Three events appear to have special significance for seven-year-old Michael, unseen throughout the play’s entirety: the procurement of the first Mundy family wireless receiver (radio) given the name “Marconi,” the return of his quirky uncle after spending half his life in a Ugandan leper colony and bonding with his errant father and seeing the temporary high spirits he brought to his mother.

Like most of Europe in the mid-thirties, Ireland was economically depressed. Money was scarce and eligible young men even scarcer. The Mundy sisters hadn’t completely given up on finding a husband. Nonetheless, they understood the odds were long and getting longer. This didn’t stand in their way of enjoying life in all its aspects. They yearned to dance, often out of gladness, but occasionally out of sheer effrontery.

The audience seemed to love Sydney Doberstein, who brought appropriate innocence to the role of Rose Mundy. I liked Laura Miller as Chris, who showed many of the nuances of someone inflicted with both pride and pain. Devon Thor deserves special mention as Kate, the older and wiser sister. Rose McNeil and Hannah Williams showed themselves capably as Maggie and Agnes.

Andrew Harvie made the most of his role as Father Jack. He was totally believable as a missionary priest who had spent too long away from home. The same might be said of Graeme Thompson as Gerry, Chris Mundy’s gallivanting, sometimes Welsh boyfriend. I wonder though, why the faux English accent? Perhaps his gadabout character was considered more conducive to being English than the perceived steadfast Welshman.

© 2012 John Jane

An Interview with director Dawn Moore

Interviewer John Jane

For the third successive year, Dawn Moore will helm the season opener for EXIT 22, the production wing of Capilano University’s theatre program. Professor Moore is a member of the Capilano University theatre faculty and Chair of the School of Visual and Performing Arts.

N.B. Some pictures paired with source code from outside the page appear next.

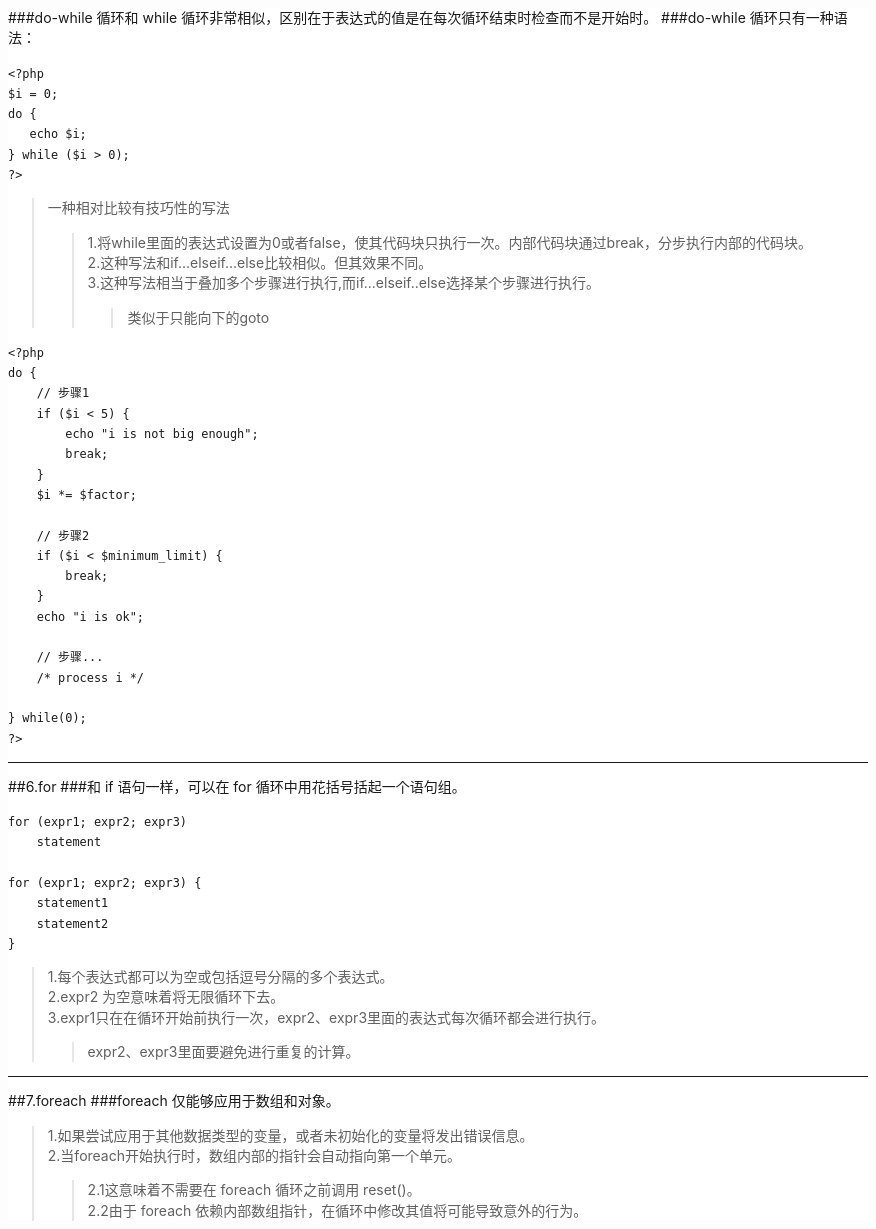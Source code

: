 ###do-while 循环和 while 循环非常相似，区别在于表达式的值是在每次循环结束时检查而不是开始时。
###do-while 循环只有一种语法： 
```
<?php
$i = 0;
do {
   echo $i;
} while ($i > 0);
?> 
```
>一种相对比较有技巧性的写法  
>>1.将while里面的表达式设置为0或者false，使其代码块只执行一次。内部代码块通过break，分步执行内部的代码块。  
>>2.这种写法和if...elseif...else比较相似。但其效果不同。  
>>3.这种写法相当于叠加多个步骤进行执行,而if...elseif..else选择某个步骤进行执行。
>>>类似于只能向下的goto
```
<?php
do {
    // 步骤1
    if ($i < 5) {
        echo "i is not big enough";
        break;
    }
    $i *= $factor;
    
    // 步骤2
    if ($i < $minimum_limit) {
        break;
    }
    echo "i is ok";

    // 步骤...
    /* process i */

} while(0);
?>
```
***
##6.for
###和 if 语句一样，可以在 for 循环中用花括号括起一个语句组。
```
for (expr1; expr2; expr3)
    statement
    
for (expr1; expr2; expr3) {
    statement1
    statement2
}
```
>1.每个表达式都可以为空或包括逗号分隔的多个表达式。  
>2.expr2 为空意味着将无限循环下去。  
>3.expr1只在在循环开始前执行一次，expr2、expr3里面的表达式每次循环都会进行执行。
>>expr2、expr3里面要避免进行重复的计算。
***
##7.foreach
###foreach 仅能够应用于数组和对象。
>1.如果尝试应用于其他数据类型的变量，或者未初始化的变量将发出错误信息。  
>2.当foreach开始执行时，数组内部的指针会自动指向第一个单元。  
>>2.1这意味着不需要在 foreach 循环之前调用 reset()。  
>>2.2由于 foreach 依赖内部数组指针，在循环中修改其值将可能导致意外的行为。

I had the opportunity to chat with her about this month’s student staging, Brian Friel’s Dancing at Lughnasa (pron. Loo-nah-sa). Lughnasa is Gaelic, meaning the month of August; it takes place in Ireland, and is about Irish people. I asked if the actors were getting coaching to capture the distinctive Irish brogue. “Accents and dialects coach Doug Abrahams is helping with that aspect,” Dawn informed me. “The actors will be able to speak (with the accent) at a convincing level. Conveying the character will be paramount over the precise imitation of a regional dialect.”

Brian Friel’s semi-autobiographical play hasn’t had too much exposure on this side of the Atlantic. So, Vancouver audiences may only know the work – if they do at all – from the 1998 film version that starred Meryl Streep. “It’s a memory play told from the point of view of an adult Michael, recounted from being a 7 year old boy,” Dawn explains. “However, the boy is unseen throughout the play’s entirety.”

“It’s essentially about 5 unmarried sisters, so it’s a good play for the women. While the actors are all the same age (early 20s) the sisters range in age from late twenties to forty-ish,” the director adds enthusiastically.

I asked Dawn what was it about Friel’s play that made it seem suitable for EXIT 22. “We (at Capilano U.) try to offer a balanced programme that challenges the cast and production team, as well as presenting something that will engage the audience,” she replied unhesitatingly. “Because of the extended narratives, it’s quite a difficult play to pull off, and Ireland in the Thirties was a pretty grim place, so (designer) Heidi Wilkinson has gone for a sepia toned set that will reflect this.”

Dawn Moore likes to involve her students as much as possible. She brought in Emily Pierron, who will be seen in EXIT 22’s next presentation Twelfth Night, as associate director. Emily is amongst other things, responsible for dialogue authenticity.